Education Committee members said Wednesday they received a flood of e-mails from constituents and interest groups who oppose the plan. Some opponents were worried the plan would cut into student time for electives such as music, art and religious seminary; others said it would take control away from school districts. Some said they were concerned the Joint Finance-Appropriations Committee would not approve money for the plan; others also feared students would drop out of high school if the requirements were too stiff.
Before the committee cast its second vote of the session on the matter Wednesday, Education Board President Rod Lewis said the board wouldn’t try to implement the rule unless money was approved.
Committee Chairman Jack Barraclough, who has supported the plan since it first appeared in his committee, asked his colleagues to give it a chance. He told them in a recent year, of the 60 percent of Idaho high school students who took the ACT college entrance test, only 21 percent were ready for college.
“I think they need a challenge,” said Barraclough, R-Idaho Falls.
Barraclough said the stream of e-mails against the proposal “set a record” Tuesday, but he counseled the panel to vote for the measure anyway. He noted there is a teacher running against him in the Republican primary as well as in the general election next fall, and his vote for the plan could hurt his political chances. “I’m probably risking more than most of you,” he said. But “we’re here to make tough votes.”

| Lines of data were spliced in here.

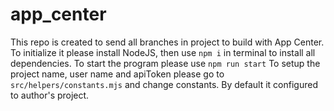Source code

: # app_center

This repo is created to send all branches in project to build with App Center.
To initialize it please install NodeJS, then use `npm i` in terminal to install all dependencies.
To start the program please use `npm run start`
To setup the project name, user name and apiToken please go to `src/helpers/constants.mjs` and change constants. By default it configured to author's project.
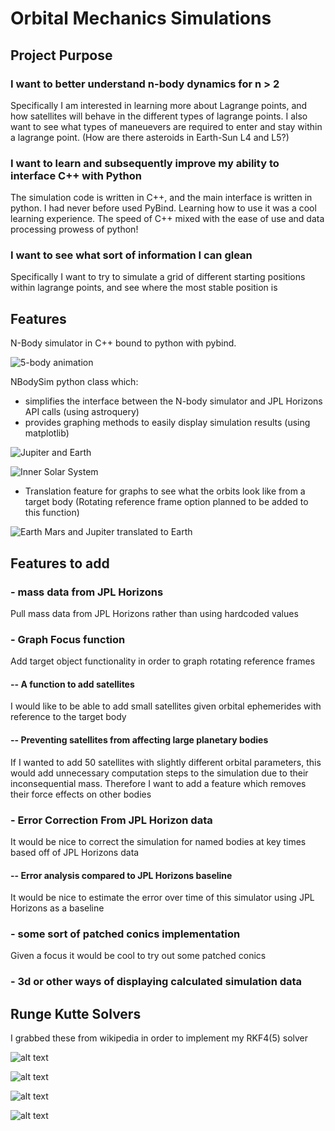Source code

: # Orbital Mechanics Simulations
## Project Purpose
### I want to better understand n-body dynamics for n > 2
Specifically I am interested in learning more about Lagrange points, and how satellites will behave in the different types of lagrange points.
I also want to see what types of maneuevers are required to enter and stay within a lagrange point. (How are there asteroids in Earth-Sun L4 and L5?)
### I want to learn and subsequently improve my ability to interface C++ with Python
The simulation code is written in C++, and the main interface is written in python.
I had never before used PyBind. Learning how to use it was a cool learning experience.
The speed of C++ mixed with the ease of use and data processing prowess of python!

### I want to see what sort of information I can glean
Specifically I want to try to simulate a grid of different starting positions within lagrange points, and see where the most stable position is

## Features

N-Body simulator in C++ bound to python with pybind. 

![5-body animation](animations/5_body_anim2.gif)

NBodySim python class which:
- simplifies the interface between the N-body simulator and JPL Horizons API calls (using astroquery)
- provides graphing methods to easily display simulation results (using matplotlib)

![Jupiter and Earth](animations/Jupiter_Earth.gif)

![Inner Solar System](animations/Inner_Solar_System.gif)

- Translation feature for graphs to see what the orbits look like from a target body (Rotating reference frame option planned to be added to this function)

![Earth Mars and Jupiter translated to Earth](animations/Earth_Focus.gif)


## Features to add

### - mass data from JPL Horizons 
Pull mass data from JPL Horizons rather than using hardcoded values


### - Graph Focus function
Add target object functionality in order to graph rotating reference frames

#### -- A function to add satellites
I would like to be able to add small satellites given orbital ephemerides with reference to the target body

#### -- Preventing satellites from affecting large planetary bodies
If I wanted to add 50 satellites with slightly different orbital parameters, this would add unnecessary computation steps to the simulation due to their inconsequential mass. Therefore I want to add a feature which removes their force effects on other bodies

### - Error Correction From JPL Horizon data
It would be nice to correct the simulation for named bodies at key times based off of JPL Horizons data

#### -- Error analysis compared to JPL Horizons baseline
It would be nice to estimate the error over time of this simulator using JPL Horizons as a baseline

### - some sort of patched conics implementation
Given a focus it would be cool to try out some patched conics

### - 3d or other ways of displaying calculated simulation data


## Runge Kutte Solvers

I grabbed these from wikipedia in order to implement my RKF4(5) solver

![alt text](images/RKF4.png)

![alt text](images/RKF45.png)

![alt text](images/functions.png)

![alt text](images/RK45_Coefficients.png)
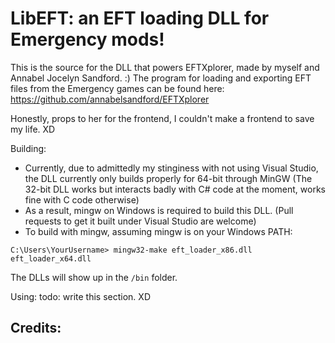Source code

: # LibEFT: an EFT loading DLL for Emergency mods!

This is the source for the DLL that powers EFTXplorer, made by myself and Annabel Jocelyn Sandford. :)
The program for loading and exporting EFT files from the Emergency games can be found here:
https://github.com/annabelsandford/EFTXplorer

Honestly, props to her for the frontend, I couldn't make a frontend to save my life. XD

Building:
- Currently, due to admittedly my stinginess with not using Visual Studio, the DLL currently only builds properly for 64-bit through MinGW (The 32-bit DLL works but interacts badly with C# code at the moment, works fine with C code otherwise)
- As a result, mingw on Windows is required to build this DLL. (Pull requests to get it built under Visual Studio are welcome)
- To build with mingw, assuming mingw is on your Windows PATH:

`C:\Users\YourUsername> mingw32-make eft_loader_x86.dll eft_loader_x64.dll`

The DLLs will show up in the `/bin` folder.

Using:
todo: write this section. XD

Credits:
- 
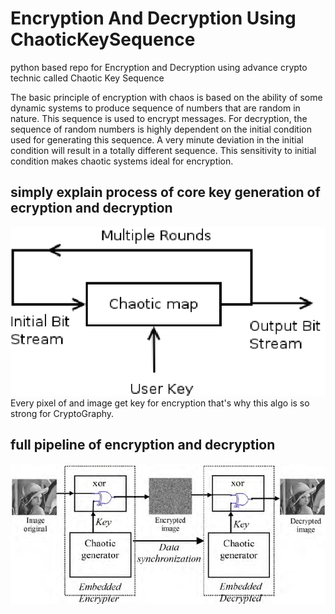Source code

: # Encryption And Decryption Using ChaoticKeySequence
python based repo for Encryption and Decryption using advance crypto technic called Chaotic Key Sequence

The basic principle of encryption with chaos is based on the ability of some dynamic systems to produce sequence of numbers that are random in nature. This sequence is used to encrypt messages. For decryption, the sequence of random numbers is highly dependent on the initial condition used for generating this sequence. A very minute deviation in the initial condition will result in a totally different sequence. This sensitivity to initial condition makes chaotic systems ideal for encryption.

## simply explain process of core key generation of ecryption and decryption
![](dataSet/A-Chaotic-encryption-Scheme.png)
Every pixel of and image get key for encryption that's why this algo is so strong for CryptoGraphy.

## full pipeline of encryption and decryption
![](dataSet/Example-of-an-embedded-encryption-scheme-real-time-image-encryption-based-a-chaotic-key.png)

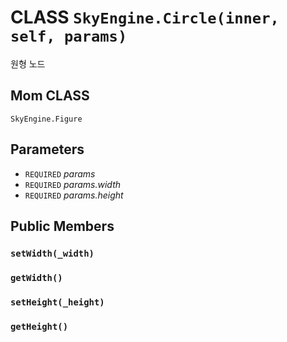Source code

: # CLASS `SkyEngine.Circle(inner, self, params)`
원형 노드

## Mom CLASS
`SkyEngine.Figure`

## Parameters
* `REQUIRED` *params*
* `REQUIRED` *params.width*
* `REQUIRED` *params.height*

## Public Members

### `setWidth(_width)`

### `getWidth()`

### `setHeight(_height)`

### `getHeight()`
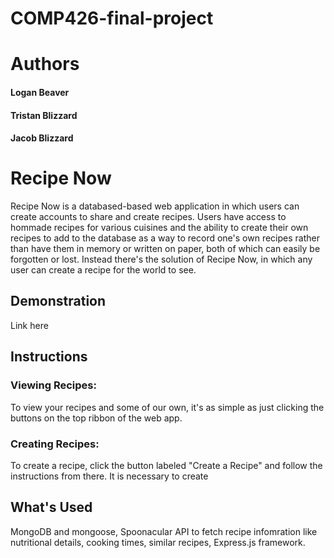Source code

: # COMP426-final-project

# Authors
#### Logan Beaver
#### Tristan Blizzard 
#### Jacob Blizzard

# Recipe Now
Recipe Now is a databased-based web application in which users can create accounts to share and create recipes. Users have access to hommade recipes for various cuisines and the ability to create their own recipes to add to the database as a way to record one's own recipes rather than have them in memory or written on paper, both of which can easily be forgotten or lost. Instead there's the solution of Recipe Now, in which any user can create a recipe for the world to see. 

## Demonstration
Link here

## Instructions
### Viewing Recipes:
To view your recipes and some of our own, it's as simple as just clicking the buttons on the top ribbon of the web app.

### Creating Recipes:
To create a recipe, click the button labeled "Create a Recipe" and follow the instructions from there. It is necessary to create 

## What's Used
MongoDB and mongoose, Spoonacular API to fetch recipe infomration like nutritional details, cooking times, similar recipes, Express.js framework.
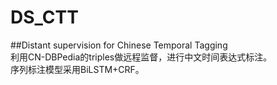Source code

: # DS_CTT
##Distant supervision for Chinese Temporal Tagging<br>
利用CN-DBPedia的triples做远程监督，进行中文时间表达式标注。<br>
序列标注模型采用BiLSTM+CRF。


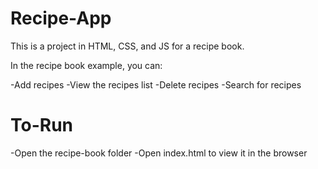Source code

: # Recipe-App

This is a project in HTML, CSS, and JS for a recipe book.

In the recipe book example, you can:

   -Add recipes
   -View the recipes list
   -Delete recipes
   -Search for recipes
   
   # To-Run
   
   -Open the recipe-book folder
   -Open index.html to view it in the browser
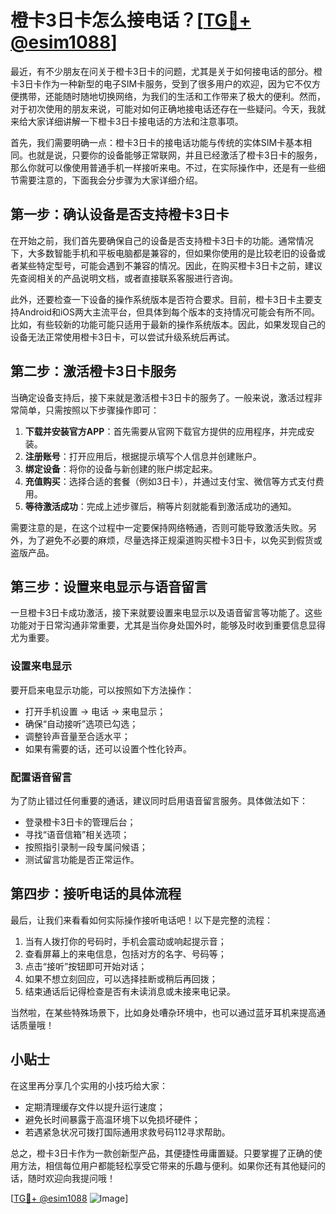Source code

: # 橙卡3日卡怎么接电话？[[TG💪+ @esim1088](https://t.me/s/esim1088)]

最近，有不少朋友在问关于橙卡3日卡的问题，尤其是关于如何接电话的部分。橙卡3日卡作为一种新型的电子SIM卡服务，受到了很多用户的欢迎，因为它不仅方便携带，还能随时随地切换网络，为我们的生活和工作带来了极大的便利。然而，对于初次使用的朋友来说，可能对如何正确地接电话还存在一些疑问。今天，我就来给大家详细讲解一下橙卡3日卡接电话的方法和注意事项。

首先，我们需要明确一点：橙卡3日卡的接电话功能与传统的实体SIM卡基本相同。也就是说，只要你的设备能够正常联网，并且已经激活了橙卡3日卡的服务，那么你就可以像使用普通手机一样接听来电。不过，在实际操作中，还是有一些细节需要注意的，下面我会分步骤为大家详细介绍。

## 第一步：确认设备是否支持橙卡3日卡

在开始之前，我们首先要确保自己的设备是否支持橙卡3日卡的功能。通常情况下，大多数智能手机和平板电脑都是兼容的，但如果你使用的是比较老旧的设备或者某些特定型号，可能会遇到不兼容的情况。因此，在购买橙卡3日卡之前，建议先查阅相关的产品说明文档，或者直接联系客服进行咨询。

此外，还要检查一下设备的操作系统版本是否符合要求。目前，橙卡3日卡主要支持Android和iOS两大主流平台，但具体到每个版本的支持情况可能会有所不同。比如，有些较新的功能可能只适用于最新的操作系统版本。因此，如果发现自己的设备无法正常使用橙卡3日卡，可以尝试升级系统后再试。

## 第二步：激活橙卡3日卡服务

当确定设备支持后，接下来就是激活橙卡3日卡的服务了。一般来说，激活过程非常简单，只需按照以下步骤操作即可：

1. **下载并安装官方APP**：首先需要从官网下载官方提供的应用程序，并完成安装。
2. **注册账号**：打开应用后，根据提示填写个人信息并创建账户。
3. **绑定设备**：将你的设备与新创建的账户绑定起来。
4. **充值购买**：选择合适的套餐（例如3日卡），并通过支付宝、微信等方式支付费用。
5. **等待激活成功**：完成上述步骤后，稍等片刻就能看到激活成功的通知。

需要注意的是，在这个过程中一定要保持网络畅通，否则可能导致激活失败。另外，为了避免不必要的麻烦，尽量选择正规渠道购买橙卡3日卡，以免买到假货或盗版产品。

## 第三步：设置来电显示与语音留言

一旦橙卡3日卡成功激活，接下来就要设置来电显示以及语音留言等功能了。这些功能对于日常沟通非常重要，尤其是当你身处国外时，能够及时收到重要信息显得尤为重要。

### 设置来电显示
要开启来电显示功能，可以按照如下方法操作：
- 打开手机设置 -> 电话 -> 来电显示；
- 确保“自动接听”选项已勾选；
- 调整铃声音量至合适水平；
- 如果有需要的话，还可以设置个性化铃声。

### 配置语音留言
为了防止错过任何重要的通话，建议同时启用语音留言服务。具体做法如下：
- 登录橙卡3日卡的管理后台；
- 寻找“语音信箱”相关选项；
- 按照指引录制一段专属问候语；
- 测试留言功能是否正常运作。

## 第四步：接听电话的具体流程

最后，让我们来看看如何实际操作接听电话吧！以下是完整的流程：

1. 当有人拨打你的号码时，手机会震动或响起提示音；
2. 查看屏幕上的来电信息，包括对方的名字、号码等；
3. 点击“接听”按钮即可开始对话；
4. 如果不想立刻回应，可以选择挂断或稍后再回拨；
5. 结束通话后记得检查是否有未读消息或未接来电记录。

当然啦，在某些特殊场景下，比如身处嘈杂环境中，也可以通过蓝牙耳机来提高通话质量哦！

## 小贴士

在这里再分享几个实用的小技巧给大家：
- 定期清理缓存文件以提升运行速度；
- 避免长时间暴露于高温环境下以免损坏硬件；
- 若遇紧急状况可拨打国际通用求救号码112寻求帮助。

总之，橙卡3日卡作为一款创新型产品，其便捷性毋庸置疑。只要掌握了正确的使用方法，相信每位用户都能轻松享受它带来的乐趣与便利。如果你还有其他疑问的话，随时欢迎向我提问哦！

[[TG💪+ @esim1088](https://t.me/s/esim1088) ![Image](https://i.postimg.cc/4NQfJmqS/Snipaste-2025-05-13-00-14-12.png)]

After the first vote in January, several committee members studied the plan and surveyed district superintendents to see what they thought of it. Rep. Jana Kemp, R-Boise, took part in that study; Wednesday she changed her vote from a no to a yes. She didn’t give her reasons.
Rep. Larry Bradford, R-Franklin, voted against the proposal for the second time Wednesday, saying the Education Board should create a plan more people accept.
“There are some concerns there, and we can make those concerns go away if we take the time,” he said.
The rule was created in response to statistics showing relatively few Idaho high school graduates go on to higher education – and those who do need remedial classes. The Education Board now requires only two years of math and two years of science, and four years of English for graduation; the rule increases that requirement to four years of math and three years of science and makes some other changes.
The cost of the plan is expected to increase to $17 million annually by 2013. The annual education budget is now just over $1 billion.
As a proposed rule change – not a law – the measure needed only to avoid rejection by one of the two education committees to go into effect. But members of the budget writing committee said they wouldn’t act until the House Education Committee voted on it again.
Now that they have, the Joint Finance-Appropriations Committee will likely take up the matter up next week, said Sen. Dean Cameron, R-Rupert, JFAC co-chairman.
Cameron said JFAC doesn’t need to accept or reject paying $1.4 million for the first year of implementing the rule; it might approve some of the spending for one part of the plan, such as teacher training – or might add language to the appropriation bill directing how the money should be spent.